Nun kündigte er in einem öffentlichen Auftritt auf der Prachtstraße der Andrássy út am 15. März vor großem Publikum von einigen zehntausend neugierigen Leuten als neuer „Shooting Star“ der ungarischen Politik die Gründung einer alternativen Bewegung namens „Steht auf, Ungarn“ (TMK) an. Diese plane er, zu gegebenem Zeitpunkt in eine Partei umzuwandeln. In seiner Rede rechnete er erneut mit seiner alten Partei ab und kritisierte die seiner Meinung nach fehlerhafte Allokation von EU-Geldern, die nicht das Interesse des Landes vor Augen hätte.
Magyar versteht sich als konservativer Mann der Mitte, der jenseits der für Ungarn typischen politischen Grabenkämpfe stehen wolle. Er sprach sich für eine Reform des Bildungs- und Gesundheitswesens aus. Entgegen den linken Parteien kritisierte er das Zurückhalten der EUGelder seitens Brüssel. Vielmehr als eine Blockade von Mitteln, gelte es, die Fördermittel vernünftig und besser zu kontrollieren. Der frühere Oppositionsspitzenkandidat Péter Márki-Zay stellte sich unmittelbar nach der Massenkundgebung hinter Magyars neue Bewegung. Magyar sei zwar nicht der „Messias“ für den ihn viele Menschen im Moment halten würden, besitze jedoch aufgrund seiner Inneneinblicke durchaus Glaubwürdigkeit insbesondere beim Fidesz-Lager und könnte viele enttäuschte Wähler aus ihrer Apathie wachrütteln. Wie sich Márki-Zays selbstbezeichnete Volkspartei „Ungarn für alle“ (MMN) zur TMK verhalten wird, ist derzeit noch unklar.
Am Dienstag, den 26. März, veröffentlichte Magyar auf seiner Facebook-Seite im Zuge seiner politischen Abrechnung eine private Tonaufnahme seiner Ex-Frau, die weitere Beweise für seine Korruptionsvorwürfe liefern soll. Die Notwendigkeit zur heimlichen Aufnahme seiner Ehefrau und deren jetzige Veröffentlichung begründete er mit dem angeblichen Selbstschutz seiner Familie. Ferner würden dadurch keine Persönlichkeitsrechte verletzt und die Aufnahme schade seiner Ex-Frau nicht. Die reine Verletzung ihrer Privatsphäre stelle kein Verbrechen dar.
Judit Varga, die sich infolge ihres Rücktritts aus dem öffentlichen Leben zurückgezogen hatte, reagierte in einem umfassenden Facebook-Post auf die Geschehnisse.

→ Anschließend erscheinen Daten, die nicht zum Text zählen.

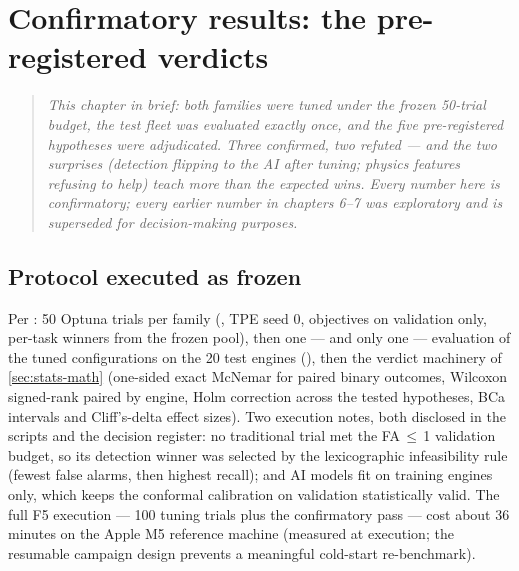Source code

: \chapter{Confirmatory results: the pre-registered verdicts}
\label{ch:results}

\begin{quote}\itshape
This chapter in brief: both families were tuned under the frozen 50-trial budget, the test
fleet was evaluated exactly once, and the five pre-registered hypotheses were adjudicated.
Three confirmed, two refuted --- and the two surprises (detection flipping to the AI after
tuning; physics features refusing to help) teach more than the expected wins. Every number
here is confirmatory; every earlier number in chapters 6--7 was exploratory and is superseded
for decision-making purposes.
\end{quote}



\section{Protocol executed as frozen}
\label{sec:results-protocol}

Per : 50 Optuna trials per family
(, TPE seed 0, objectives on validation only, per-task winners from
the frozen pool), then one --- and only one --- evaluation of the tuned configurations on the
20 test engines (), then the verdict machinery of \cref{sec:stats-math} (one-sided exact
McNemar for paired binary outcomes, Wilcoxon signed-rank paired by engine, Holm correction
across the tested hypotheses, BCa intervals and Cliff's-delta effect sizes). Two execution notes, both disclosed in
the scripts and the decision register: no traditional trial met the FA\,$\leq$\,1 validation
budget, so its detection winner was selected by the lexicographic infeasibility rule (fewest
false alarms, then highest recall); and AI models fit on training engines only, which keeps
the conformal calibration on validation statistically valid. The full F5 execution ---
100 tuning trials plus the confirmatory pass --- cost about 36 minutes on the Apple M5
reference machine (measured at execution; the resumable campaign design prevents a meaningful
cold-start re-benchmark).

Ihr Ex-Mann habe sie im Vorfeld der Tonaufnahme „tagelang terrorisiert“, sodass sie ihm im aufgezeichneten Gespräch das gesagt habe, was er habe hören wollen, damit er sie so schnell wie möglich in Ruhe lasse. Weiter wolle sie sich dazu nicht äußern,
„da ich mich bereits aus dem öffentlichen Leben zurückgezogen habe und jede öffentliche Diskussion – sei es auch eine Bewertung des erstaunlichen, irreführenden Amoklaufs meines inzwischen zum linken Politiker avancierten Ex-Mannes – mich zurück in die politische Arena bringen würde, was ich vermeiden möchte.“ Ihre frühere Ehe habe ihr bereits genug Schmerz, Kummer und Demütigung bereitet. Die Aussagen von Péter Magyar halte sie für rücksichtslos und manipulativ.
In einem kurz darauf ausgestrahlten TV-Interview beschuldigte Varga ihren ExMann, sie während der Ehe misshandelt zu haben. Diese Aussage wurde von Magyar nicht bestritten.
Ministerpräsident Orbán äußerte sich kurz und lapidar, indem er verlautbaren ließ, dass er sich mit Regierungsangelegenheiten, nicht mit TV-Dramen befasse. Am Dienstagabend veranstaltete Magyar einen spontanen Fackelzug durch die Budapester Innenstadt mit anschließender Abschlusskundgebung, an dem ein Bruchteil der Menschen vom 15. März, in etwa 10.000 Menschen, teilnahm.
Am 6. April, bei seiner nächsten Großkundgebung erwarte er „mehrere Hunderttausend“, um die Regierung zu „entmachten“.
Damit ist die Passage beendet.